↓
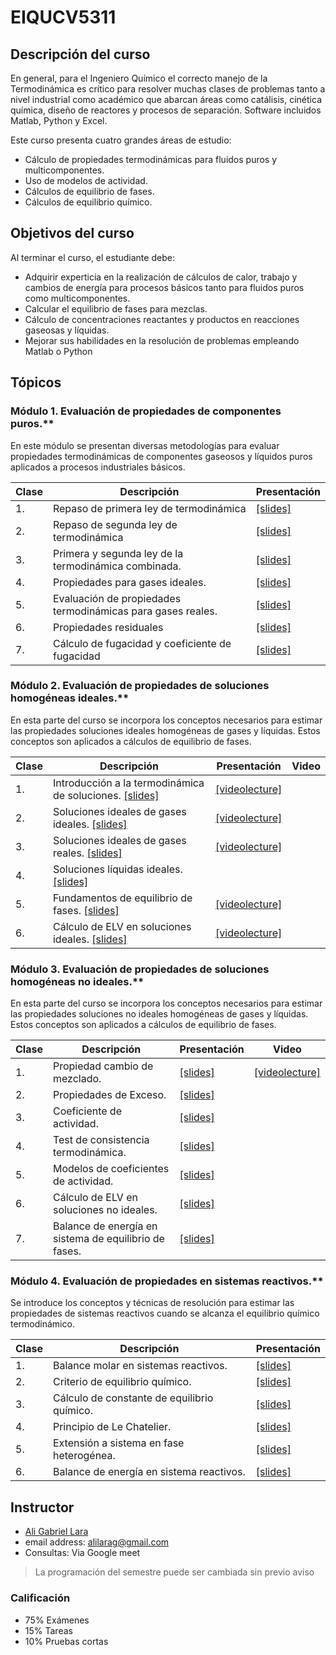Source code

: # EIQUCV5311

## Descripción del curso

En general, para el Ingeniero Químico el correcto manejo de la Termodinámica es crítico para resolver muchas clases de problemas tanto a nivel industrial como académico que abarcan áreas como catálisis, cinética química, diseño de reactores y procesos de separación. Software incluidos Matlab, Python y Excel.

Este curso presenta cuatro grandes áreas de estudio:

* Cálculo de propiedades termodinámicas para fluidos puros y multicomponentes.
* Uso de modelos de actividad.
* Cálculos de equilibrio de fases.
* Cálculos de equilibrio químico.

## Objetivos del curso

Al terminar el curso, el estudiante debe:

* Adquirir experticia en la realización de cálculos de calor, trabajo y cambios de energía para procesos básicos tanto para fluidos puros como multicomponentes.
* Calcular el equilibrio de fases para mezclas.
* Cálculo de concentraciones reactantes y productos en reacciones gaseosas y líquidas.
* Mejorar sus habilidades en la resolución de problemas empleando Matlab o Python

## Tópicos

### Módulo 1. Evaluación de propiedades de componentes puros.**

En este módulo se presentan diversas metodologías para evaluar propiedades termodinámicas de componentes gaseosos y líquidos puros aplicados a procesos industriales básicos.

Clase | Descripción | Presentación
------|------------|------------
 1. | Repaso de primera ley de termodinámica | [[slides]](https://goo.gl/QvMnH9) 
 2. | Repaso de segunda ley de termodinámica | [[slides]](https://goo.gl/6eW9M2) 
 3. | Primera y segunda ley de la termodinámica combinada. | [[slides]](https://goo.gl/585Mhb) 
 4. | Propiedades para gases ideales. | [[slides]](https://goo.gl/YpQLkJ)
 5. | Evaluación de propiedades termodinámicas para gases reales. | [[slides]](https://goo.gl/cxuR61)
 6. | Propiedades residuales | [[slides]](https://goo.gl/aKRLJS)
 7. | Cálculo de fugacidad y coeficiente de fugacidad | [[slides]](https://goo.gl/Hpojgg)

### Módulo 2. Evaluación de propiedades de soluciones homogéneas ideales.**

En esta parte del curso se incorpora los conceptos necesarios para estimar las propiedades soluciones ideales homogéneas de gases y líquidas. Estos conceptos son aplicados a cálculos de equilibrio de fases.

Clase | Descripción | Presentación | Video
------|-------------|-------------|----
 1. | Introducción a la termodinámica de soluciones. [[slides]](https://goo.gl/8UjeP1) | [[videolecture]](https://youtu.be/bBI2rHMF9pI)
 2. | Soluciones ideales de gases ideales. [[slides]](https://goo.gl/JCgbRB) |  [[videolecture]](https://youtu.be/MeD8GI11pqk)
 3. | Soluciones ideales de gases reales. [[slides]](https://goo.gl/v5qQwY) | [[videolecture]](https://youtu.be/GBZYPOUvEjY)
 4. | Soluciones líquidas ideales. [[slides]](https://goo.gl/zz3ZnP) |
 5. | Fundamentos de equilibrio de fases. [[slides]](https://goo.gl/3d72tD) | [[videolecture]](https://youtu.be/8--T4qi_5ps)
6. | Cálculo de ELV en soluciones ideales. [[slides]](https://goo.gl/o521xL) | [[videolecture]](https://youtu.be/2HwY9Zf4Zzw)

### Módulo 3. Evaluación de propiedades de soluciones homogéneas no ideales.**

En esta parte del curso se incorpora los conceptos necesarios para estimar las propiedades soluciones no ideales homogéneas de gases y líquidas. Estos conceptos son aplicados a cálculos de equilibrio de fases.

Clase | Descripción | Presentación | Video
------|------------|------------|-----
1. | Propiedad cambio de mezclado.| [[slides]](https://goo.gl/gCBwxe) | [[videolecture]](https://youtu.be/iIR5qXtFdcY)
2. | Propiedades de Exceso. | [[slides]](https://goo.gl/ZN2pNA) |
3. | Coeficiente de actividad. | [[slides]](https://goo.gl/qZ6c8M) |
4. | Test de consistencia termodinámica. | [[slides]](https://goo.gl/qjiHwP) |
5. | Modelos de coeficientes de actividad. | [[slides]](https://goo.gl/EFzDh4) |
6. | Cálculo de ELV en soluciones no ideales. | [[slides]](https://goo.gl/xGZ9rK) |
7. | Balance de energía en sistema de equilibrio de fases. | [[slides]](https://goo.gl/J953RD) |

### Módulo 4. Evaluación de propiedades en sistemas reactivos.**

Se introduce los conceptos y técnicas de resolución para estimar las propiedades de sistemas reactivos cuando se alcanza el equilibrio químico termodinámico.

Clase | Descripción | Presentación
------|------------|------------
1. | Balance molar en sistemas reactivos. | [[slides]](https://goo.gl/zGt57Q)
2. | Criterio de equilibrio químico. | [[slides]](https://goo.gl/LHaEVc)
3. | Cálculo de constante de equilibrio químico. | [[slides]](https://goo.gl/dtv4Ys)
4. | Principio de Le Chatelier. | [[slides]](https://goo.gl/KHufBb)
5. | Extensión a sistema en fase heterogénea. | [[slides]](https://goo.gl/nWZEXM)
6. | Balance de energía en sistema reactivos. | [[slides]](https://goo.gl/enTa13)

## Instructor

* [Ali Gabriel Lara](about.md)
* email address: alilarag@gmail.com
* Consultas: Via Google meet

> La programación del semestre puede ser cambiada sin previo aviso
>
### Calificación

* 75% Exámenes
* 15% Tareas
* 10% Pruebas cortas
↑
TO DO: Taking the entries above, restate exactly those lines that fall between the line with "5. | Modelos" and the line with "7. | Balance", keeping both of those lines too.

EXPECTED ANSWER:
5. | Modelos de coeficientes de actividad. | [[slides]](https://goo.gl/EFzDh4) |
6. | Cálculo de ELV en soluciones no ideales. | [[slides]](https://goo.gl/xGZ9rK) |
7. | Balance de energía en sistema de equilibrio de fases. | [[slides]](https://goo.gl/J953RD) |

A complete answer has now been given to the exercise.